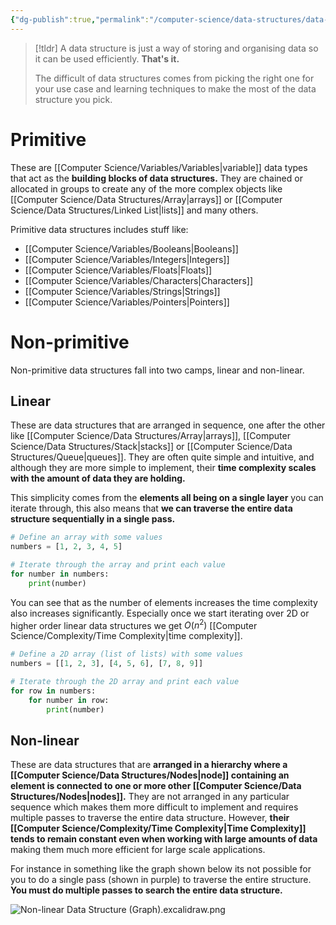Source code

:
 ```yaml
---
{"dg-publish":true,"permalink":"/computer-science/data-structures/data-structures/","tags":["beginner","unfinished"]}
---
```



> [!tldr]
> A data structure is just a way of storing and organising data so it can be used efficiently. **That's it.**
> 
> The difficult of data structures comes from picking the right one for your use case and learning techniques to make the most of the data structure you pick.

# Primitive

These are [[Computer Science/Variables/Variables\|variable]] data types that act as the **building blocks of data structures.** They are chained or allocated in groups to create any of the more complex objects like [[Computer Science/Data Structures/Array\|arrays]] or [[Computer Science/Data Structures/Linked List\|lists]] and many others.

Primitive data structures includes stuff like:
- [[Computer Science/Variables/Booleans\|Booleans]]
- [[Computer Science/Variables/Integers\|Integers]]
- [[Computer Science/Variables/Floats\|Floats]]
- [[Computer Science/Variables/Characters\|Characters]]
- [[Computer Science/Variables/Strings\|Strings]]
- [[Computer Science/Variables/Pointers\|Pointers]]

# Non-primitive

Non-primitive data structures fall into two camps, linear and non-linear.
## Linear

These are data structures that are arranged in sequence, one after the other like [[Computer Science/Data Structures/Array\|arrays]], [[Computer Science/Data Structures/Stack\|stacks]] or [[Computer Science/Data Structures/Queue\|queues]]. They are often quite simple and intuitive, and although they are more simple to implement, their **time complexity scales with the amount of data they are holding.**

This simplicity comes from the **elements all being on a single layer** you can iterate through, this also means that **we can traverse the entire data structure sequentially in a single pass.**

```python
# Define an array with some values
numbers = [1, 2, 3, 4, 5]

# Iterate through the array and print each value
for number in numbers:
    print(number)
```

You can see that as the number of elements increases the time complexity also increases significantly. Especially once we start iterating over 2D or higher order linear data structures we get $O(n^{2})$ [[Computer Science/Complexity/Time Complexity\|time complexity]].

```python
# Define a 2D array (list of lists) with some values
numbers = [[1, 2, 3], [4, 5, 6], [7, 8, 9]]

# Iterate through the 2D array and print each value
for row in numbers:
    for number in row:
        print(number)

```

## Non-linear

These are data structures that are **arranged in a hierarchy where a [[Computer Science/Data Structures/Nodes\|node]] containing an element is connected to one or more other [[Computer Science/Data Structures/Nodes\|nodes]].** They are not arranged in any particular sequence which makes them more difficult to implement and requires multiple passes to traverse the entire data structure. However, **their [[Computer Science/Complexity/Time Complexity\|Time Complexity]] tends to remain constant even when working with large amounts of data** making them much more efficient for large scale applications.

For instance in something like the graph shown below its not possible for you to do a single pass (shown in purple) to traverse the entire structure. **You must do multiple passes to search the entire data structure.**

![Non-linear Data Structure (Graph).excalidraw.png](/img/user/Excalidraw/Data%20Structures/Non-linear%20Data%20Structure%20(Graph).excalidraw.png)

**Assignment**
For each line in the data that holds the word "Define", copy the line.

**Finished exercise**
# Define an array with some values
# Define a 2D array (list of lists) with some values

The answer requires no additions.